> [Aim of the exercise] Repeat each entry below exactly.
━━ Exercise data ━━
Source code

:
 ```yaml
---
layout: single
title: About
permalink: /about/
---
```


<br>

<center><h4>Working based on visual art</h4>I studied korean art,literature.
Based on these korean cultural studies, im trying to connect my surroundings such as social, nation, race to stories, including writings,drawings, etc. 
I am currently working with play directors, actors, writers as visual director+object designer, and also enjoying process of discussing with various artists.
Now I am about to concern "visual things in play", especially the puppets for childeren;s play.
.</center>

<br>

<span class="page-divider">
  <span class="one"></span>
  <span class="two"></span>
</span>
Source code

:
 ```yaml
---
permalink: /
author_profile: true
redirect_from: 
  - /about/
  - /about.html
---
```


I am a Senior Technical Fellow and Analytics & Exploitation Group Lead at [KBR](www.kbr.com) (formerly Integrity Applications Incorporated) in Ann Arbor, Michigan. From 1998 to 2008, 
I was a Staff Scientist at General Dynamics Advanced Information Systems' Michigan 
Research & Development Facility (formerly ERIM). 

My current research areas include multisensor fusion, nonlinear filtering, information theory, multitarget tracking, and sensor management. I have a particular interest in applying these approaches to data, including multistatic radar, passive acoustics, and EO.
━━━
> [Response to the task]
Source code

:
 ```yaml
---
layout: single
title: About
permalink: /about/
---
```


<br>

<center><h4>Working based on visual art</h4>I studied korean art,literature.
Based on these korean cultural studies, im trying to connect my surroundings such as social, nation, race to stories, including writings,drawings, etc. 
I am currently working with play directors, actors, writers as visual director+object designer, and also enjoying process of discussing with various artists.
Now I am about to concern "visual things in play", especially the puppets for childeren;s play.
.</center>

<br>

<span class="page-divider">
  <span class="one"></span>
  <span class="two"></span>
</span>
Source code

:
 ```yaml
---
permalink: /
author_profile: true
redirect_from: 
  - /about/
  - /about.html
---
```


I am a Senior Technical Fellow and Analytics & Exploitation Group Lead at [KBR](www.kbr.com) (formerly Integrity Applications Incorporated) in Ann Arbor, Michigan. From 1998 to 2008, 
I was a Staff Scientist at General Dynamics Advanced Information Systems' Michigan 
Research & Development Facility (formerly ERIM). 

My current research areas include multisensor fusion, nonlinear filtering, information theory, multitarget tracking, and sensor management. I have a particular interest in applying these approaches to data, including multistatic radar, passive acoustics, and EO.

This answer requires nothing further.